A closer look at how the mask report mixed things up is revealing. The study’s lead author, Tom Jefferson of Oxford University, promoted the misleading interpretation. When asked about the different types of masks, including N95s, he stated: “There is no difference, nothing like that.” In other interviewcalled mask mandates scientifically baseless.

Recently Jefferson has reclaimed that COVID policies were “evidence-free,” which highlights a second problem: the classic mistake of conflating absence of evidence with evidence of absence. The Cochrane finding was No that masking did not work but that scientists lacked sufficient evidence of sufficient quality to conclude that they worked. Jefferson erased that distinction, arguing in effect that because the authors couldn’t prove that the masks worked, they could be said to not work. That is wrong.
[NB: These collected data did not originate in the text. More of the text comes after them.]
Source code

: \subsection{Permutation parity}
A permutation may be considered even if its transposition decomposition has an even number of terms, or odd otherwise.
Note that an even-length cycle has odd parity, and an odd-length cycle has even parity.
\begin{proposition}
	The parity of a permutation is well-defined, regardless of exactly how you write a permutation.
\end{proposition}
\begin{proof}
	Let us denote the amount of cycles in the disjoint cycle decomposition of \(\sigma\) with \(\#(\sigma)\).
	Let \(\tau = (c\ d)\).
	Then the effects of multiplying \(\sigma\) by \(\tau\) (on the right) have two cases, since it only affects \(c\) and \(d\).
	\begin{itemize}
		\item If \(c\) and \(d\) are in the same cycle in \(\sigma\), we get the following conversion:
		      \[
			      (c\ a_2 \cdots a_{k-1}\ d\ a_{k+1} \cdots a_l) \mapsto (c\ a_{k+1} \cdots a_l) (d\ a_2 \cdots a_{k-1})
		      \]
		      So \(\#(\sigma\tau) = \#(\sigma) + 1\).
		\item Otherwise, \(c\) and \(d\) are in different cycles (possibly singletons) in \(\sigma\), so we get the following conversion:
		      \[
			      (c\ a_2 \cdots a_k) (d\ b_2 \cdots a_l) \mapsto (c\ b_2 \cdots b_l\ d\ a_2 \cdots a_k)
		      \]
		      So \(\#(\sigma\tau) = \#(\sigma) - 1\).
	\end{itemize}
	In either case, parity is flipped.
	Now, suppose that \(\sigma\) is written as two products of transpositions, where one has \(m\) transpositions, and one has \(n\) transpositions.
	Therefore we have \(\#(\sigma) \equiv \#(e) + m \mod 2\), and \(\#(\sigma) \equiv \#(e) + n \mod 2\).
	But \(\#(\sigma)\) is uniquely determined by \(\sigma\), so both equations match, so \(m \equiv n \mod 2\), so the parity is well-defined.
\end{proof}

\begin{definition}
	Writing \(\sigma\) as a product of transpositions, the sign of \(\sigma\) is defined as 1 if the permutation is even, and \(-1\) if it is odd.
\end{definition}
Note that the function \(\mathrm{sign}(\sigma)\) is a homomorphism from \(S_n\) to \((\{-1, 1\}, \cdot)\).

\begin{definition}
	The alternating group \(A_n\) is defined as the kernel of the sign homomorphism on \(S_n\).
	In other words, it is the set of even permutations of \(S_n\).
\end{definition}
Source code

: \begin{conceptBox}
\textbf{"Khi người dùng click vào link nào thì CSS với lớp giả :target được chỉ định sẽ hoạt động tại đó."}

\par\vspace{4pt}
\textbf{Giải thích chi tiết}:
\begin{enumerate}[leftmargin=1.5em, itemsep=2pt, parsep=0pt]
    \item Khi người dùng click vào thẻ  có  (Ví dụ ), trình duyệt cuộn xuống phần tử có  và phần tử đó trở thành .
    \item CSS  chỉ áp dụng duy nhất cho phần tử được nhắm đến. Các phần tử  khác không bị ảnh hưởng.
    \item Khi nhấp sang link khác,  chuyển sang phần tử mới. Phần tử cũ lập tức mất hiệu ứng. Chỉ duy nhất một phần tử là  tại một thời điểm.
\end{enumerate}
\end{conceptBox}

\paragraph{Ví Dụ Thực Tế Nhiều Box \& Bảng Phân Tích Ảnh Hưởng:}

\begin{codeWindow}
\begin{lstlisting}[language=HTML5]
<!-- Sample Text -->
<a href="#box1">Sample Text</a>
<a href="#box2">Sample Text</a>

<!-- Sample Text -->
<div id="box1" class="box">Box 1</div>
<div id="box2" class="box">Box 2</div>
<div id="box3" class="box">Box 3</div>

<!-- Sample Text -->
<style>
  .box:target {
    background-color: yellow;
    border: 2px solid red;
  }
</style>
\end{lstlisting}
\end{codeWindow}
Cochrane has made this mistake before. In 2016, a flurry of media reports declared flossing a waste of time. “Do you feel guilty for not flossing?” he New York Times asked. No need to worry, news week It reassured us, because the “flossing myth” had been “destroyed.” But the American Academy of Periodontology, dental professors, dental school deans, and clinical dentists (including mine) said clinical practice reveals clear differences in tooth and gum health among flossers. and those who don’t. What’s going on?

The response demonstrates a third problem with the Cochrane approach: how it defines evidence. The organization states that its opinions “identify, evaluate, and synthesize all empirical evidence that meets prespecified eligibility criteria.” The problem is what those eligibility criteria are.

Cochrane reviews base their findings on randomized controlled trials (RCTs), often called the “gold standard” of scientific evidence. But many questions cannot be answered well with RCTs, and some cannot be answered at all. Nutrition is a good example. It is almost impossible to study nutrition with RCTs because you cannot control what people eat, and when you ask them what they have eaten, many people lie. Flossing is similar. One survey found that one in four Americans who said they flossed regularly were lying.

In fact, there is strong evidence that masks work to prevent the spread of respiratory diseases. It just doesn’t come from ECA. Comes from Kansas. In July 2020, the governor of Kansas issued an executive order requiring the use of masks in public places. However, just weeks earlier, the legislature had passed a bill authorizing counties to opt out of any state provision. In the following months, COVID rates decreased in the 24 counties with mask mandates and continued to increase in another 81 counties that chose not to.

Other study found that states with mask mandates experienced a significant decrease in the rate of COVID spread just days after the mandates were signed. The authors concluded that in the study period (March 31 to May 22, 2020) more than 200,000 cases were prevented, saving money, suffering and lives.

Cochrane ignored this epidemiological evidence because it did not meet his rigid standard. I have called this approach “methodological fetishism” when scientists fixate on a preferred methodology and discard studies that do not follow it. Unfortunately, it is not unique to Cochrane. By dogmatically insisting on a particular definition of rigor, scientists in the past have arrived at wrong answers more than once.

We often think of proof as a yes or no proposition, but in science, proof is a matter of discernment. Many studies are not as rigorous as we would like, because the messiness of the real world prevents this. But that doesn’t mean they don’t tell us anything. It does not mean, as Jefferson insisted, that masks “make no difference.”

The report on masks, like the previous report on dental floss, used “standard Cochrane methodological procedures.” It’s time for those standard procedures to change.